Principal Components Analysis

LTSN Bioscience logo

Page Outline

PCA graphical explanation

Fish

some fish

Essentially PCA is a dimension reduction technique in that points in multidimensional space are projected onto a space of fewer dimensions. The orientation of the projection aids our understanding of any relationships between the points.

It is important to remember that PCA never alters the spatial orientation of the points, with reference to each other. Consider the above fish.

fish measures

We could measure, for each fish, its length and breadth.

 

 

top


Graphing

Suppose that 50 fish were measured, the following plot might be obtained. There is an obvious relationship between lenght and breadth, longer fish tend to be broader.

length v breadth plot

Move the axes so that their origins are now centred on the cloud of points, i.e. 0,0 is at the mean of x and the mean of y. This is a change in the measurement scale. It is what happens when m are changed to cm or from inches to cm, etc. In this case the relevant means were subtracted from each value.

top


Moving axes

length v breadth plot, centred axes

It is important to realise that it is the relationships between points that matters. The relationship between a point and an axis is largely one of convenience for us. Moving the axes does not change the underlying pattern in the data. In the next example the axes have been rotated about their new origin. This rotation has been carried out to fulfil a particular objective.

The objective is to position one axis in such a way that it accounts for the largest proportion of the datas' variance.

centred plot

Points form an ellipsoid with the longest axis along a SW - NE line. Hence most of the variation is in that direction. This is the position of the new axis, i.e. along the major axis of the ellipsoid. This is the first component. It may be thought of as a data-projection - literally looking at the data from a different angle.

What might this new axis be called? Think about the relationships between the data point at the bottom left and the data point at the top right, what would these fish look like?

top


Combining variables

The bottom left fish would be small, while the top right fish is large, albeit with the same shape.
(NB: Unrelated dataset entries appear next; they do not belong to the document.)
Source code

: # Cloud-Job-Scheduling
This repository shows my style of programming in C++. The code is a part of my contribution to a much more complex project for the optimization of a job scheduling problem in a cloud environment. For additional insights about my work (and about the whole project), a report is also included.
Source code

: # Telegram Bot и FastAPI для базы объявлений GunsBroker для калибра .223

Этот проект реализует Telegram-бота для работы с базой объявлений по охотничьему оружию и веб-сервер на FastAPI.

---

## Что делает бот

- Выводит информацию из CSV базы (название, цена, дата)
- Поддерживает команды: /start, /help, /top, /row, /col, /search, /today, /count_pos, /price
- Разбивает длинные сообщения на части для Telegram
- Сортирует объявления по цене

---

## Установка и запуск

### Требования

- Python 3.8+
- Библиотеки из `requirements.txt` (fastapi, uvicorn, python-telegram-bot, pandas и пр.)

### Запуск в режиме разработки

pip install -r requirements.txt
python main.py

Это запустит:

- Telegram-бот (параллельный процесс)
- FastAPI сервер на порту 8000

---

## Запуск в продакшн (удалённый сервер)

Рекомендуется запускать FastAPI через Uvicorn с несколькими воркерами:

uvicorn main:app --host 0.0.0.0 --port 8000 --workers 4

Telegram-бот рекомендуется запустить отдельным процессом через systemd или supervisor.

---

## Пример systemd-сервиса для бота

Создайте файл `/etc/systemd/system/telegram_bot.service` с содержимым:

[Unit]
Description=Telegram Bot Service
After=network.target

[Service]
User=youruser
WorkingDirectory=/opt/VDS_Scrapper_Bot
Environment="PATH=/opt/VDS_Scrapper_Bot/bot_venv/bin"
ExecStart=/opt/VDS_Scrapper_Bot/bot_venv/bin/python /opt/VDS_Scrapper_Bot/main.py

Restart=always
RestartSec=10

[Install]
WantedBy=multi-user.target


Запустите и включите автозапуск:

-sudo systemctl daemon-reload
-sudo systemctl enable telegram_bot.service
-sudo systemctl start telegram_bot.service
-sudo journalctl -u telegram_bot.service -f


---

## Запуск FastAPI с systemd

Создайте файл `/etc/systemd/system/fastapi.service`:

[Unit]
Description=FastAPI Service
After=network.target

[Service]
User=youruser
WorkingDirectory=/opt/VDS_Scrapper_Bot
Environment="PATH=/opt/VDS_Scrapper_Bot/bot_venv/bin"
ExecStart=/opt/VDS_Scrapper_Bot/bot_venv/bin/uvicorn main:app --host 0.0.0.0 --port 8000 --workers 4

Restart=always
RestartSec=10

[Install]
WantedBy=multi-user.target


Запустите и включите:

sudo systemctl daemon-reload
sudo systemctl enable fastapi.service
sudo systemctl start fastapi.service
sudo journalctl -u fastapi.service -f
In effect the major axis is a new variable, size. At its simplest

size = length + breadth

i.e. a linear combination of the two existing variables, which are given equal weighting.

However, we could make one of the variables more important. Suppose that we consider length to be more important than breadth in the determination of size. In this case we could used weights, or coefficients to introduce differential contributions, for example

size = 0.75 x length + 0.25 x breadth

The interpretation of weights (see later) is very important to a range of multivariate methods. For example, assume that length and breadth had been normalised so that each has a mean of 0 and a variance of 1 we can conclude that length is three times more important than breadth in the construction of the size variable (coefficients of 0.75 and 0.25). If both had 0.5 coefficients we would conclude that they were equally important with respect to size. If length and breath have not been normalised it is more difficult to assess their relative contributions to size, the magnitude of the coefficients will then depend on the relative measurement scales of length and breadth. Suppose that on average length values were four times greater than the breadth values; to make them equally important in the construction of the size variable they would need coefficients of 0.2 (length) and 0.8 (breadth).
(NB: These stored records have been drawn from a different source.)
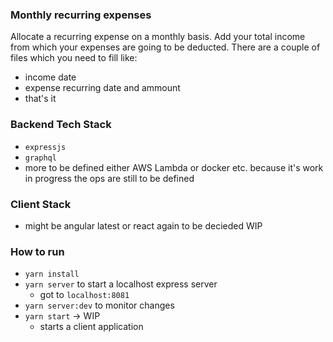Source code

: ### Monthly recurring expenses

Allocate a recurring expense on a monthly basis. 
Add your total income from which your expenses are going to be deducted. 
There are a couple of files which you need to fill like:
 - income date
 - expense recurring date and ammount
 - that's it


### Backend Tech Stack
- `expressjs`
- `graphql`
- more to be defined either AWS Lambda or docker etc. because it's work in progress the ops are still to be defined

### Client Stack
- might be angular latest or react again to be decieded WIP 

### How to run
- `yarn install`
- `yarn server` to start a localhost express server
    - got to `localhost:8081`
- `yarn server:dev` to monitor changes
- `yarn start` -> WIP 
    - starts a client application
For convenience we would normally plot the graph with the x axis horizontal, this would give the appearance of rotating the points rather than the axes.

horizontal plot

What about the second axis of the ellipse?
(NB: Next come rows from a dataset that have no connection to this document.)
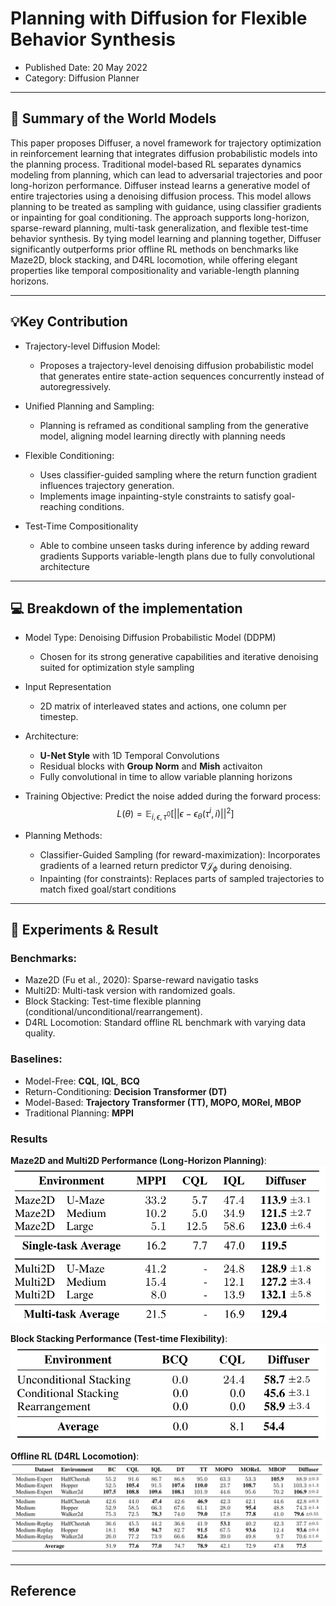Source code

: # Planning with Diffusion for Flexible Behavior Synthesis
- Published Date: 20 May 2022
- Category: Diffusion Planner

---

## 📝 Summary of the World Models

This paper proposes Diffuser, a novel framework for trajectory optimization in reinforcement learning that integrates diffusion probabilistic models into the planning process. Traditional model-based RL separates dynamics modeling from planning, which can lead to adversarial trajectories and poor long-horizon performance. Diffuser instead learns a generative model of entire trajectories using a denoising diffusion process. This model allows planning to be treated as sampling with guidance, using classifier gradients or inpainting for goal conditioning. The approach supports long-horizon, sparse-reward planning, multi-task generalization, and flexible test-time behavior synthesis. By tying model learning and planning together, Diffuser significantly outperforms prior offline RL methods on benchmarks like Maze2D, block stacking, and D4RL locomotion, while offering elegant properties like temporal compositionality and variable-length planning horizons.

---

## 💡Key Contribution
- Trajectory-level Diffusion Model:
    - Proposes a trajectory-level denoising diffusion probabilistic model that generates entire state-action sequences concurrently instead of autoregressively.

- Unified Planning and Sampling:
    - Planning is reframed as conditional sampling from the generative model, aligning model learning directly with planning needs

- Flexible Conditioning:
    - Uses classifier-guided sampling where the return function gradient influences trajectory generation.
    - Implements image inpainting-style constraints to satisfy goal-reaching conditions.

- Test-Time Compositionality
    - Able to combine unseen tasks during inference by adding reward gradients
    Supports variable-length plans due to fully convolutional architecture

---

## 💻 Breakdown of the implementation
- Model Type: Denoising Diffusion Probabilistic Model (DDPM)
    - Chosen for its strong generative capabilities and iterative denoising suited for optimization style sampling

- Input Representation
    - 2D matrix of interleaved states and actions, one column per timestep.

- Architecture:
    - **U-Net Style** with 1D Temporal Convolutions
    - Residual blocks with **Group Norm** and **Mish** activaiton
    - Fully convolutional in time to allow variable planning horizons

- Training Objective: Predict the noise added during the forward process:
$$
L(\theta) = \mathbb{E}_{i, \epsilon, \tau^0}[||\epsilon - \epsilon_{\theta}(\tau^i, i)||^2]
$$

- Planning Methods:

    - Classifier-Guided Sampling (for reward-maximization): Incorporates gradients of a learned return predictor $\nabla\mathcal{J}_{\phi}$ during denoising.
    - Inpainting (for constraints): Replaces parts of sampled trajectories to match fixed goal/start conditions

---

## 🧪 Experiments & Result

### Benchmarks:
- Maze2D (Fu et al., 2020): Sparse-reward navigatio tasks
- Multi2D: Multi-task version with randomized goals.
- Block Stacking: Test-time flexible planning (conditional/unconditional/rearrangement).
- D4RL Locomotion: Standard offline RL benchmark with varying data quality. 

### Baselines:
- Model-Free: **CQL**, **IQL**, **BCQ**
- Return-Conditioning: **Decision Transformer (DT)**
- Model-Based: **Trajectory Transformer (TT), MOPO, MORel, MBOP**
- Traditional Planning: **MPPI**

### Results
**Maze2D and Multi2D Performance (Long-Horizon Planning)**:
![result maze](../figures/Diffuser_Maze2D_Result.png)

**Block Stacking Performance (Test-time Flexibility)**:
![result stacking](../figures/Diffuser_Stacking.png)

**Offline RL (D4RL Locomotion)**:
![result dr4l](../figures/Diffuser_D4RL.png)

---

## Reference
A criterion for the second axis is that it should account for as much of the remaining variation as possible. However, it must also be uncorrelated (orthogonal) with the first. This is achieved in a trivial fashion for a 2-dimensional cloud since in order to be orthogonal it must be at right angles to the first axis.

Apart from size, how else do the above fish differ? The answer is not much, apart from some minor differences in shape. If we discard the second axis we would lose information about the different shapes, but since they are all very similar in shape little information would be lost.

Thus, in the above example we can reduce the data's dimensionality from two (length and breadth) to one (size), with little information loss. As we shall see shortly, we can quantify the amount of lost information.

top


Eigenvalues

In the above example length and breadth would be highly correlated. Therefore, we expect to find that one of the eigen values of the correlation matrix is larger than the other. For example, suppose the length - breadth correlation was 0.75 we would obtain eigen values of 0.25 and 1.75.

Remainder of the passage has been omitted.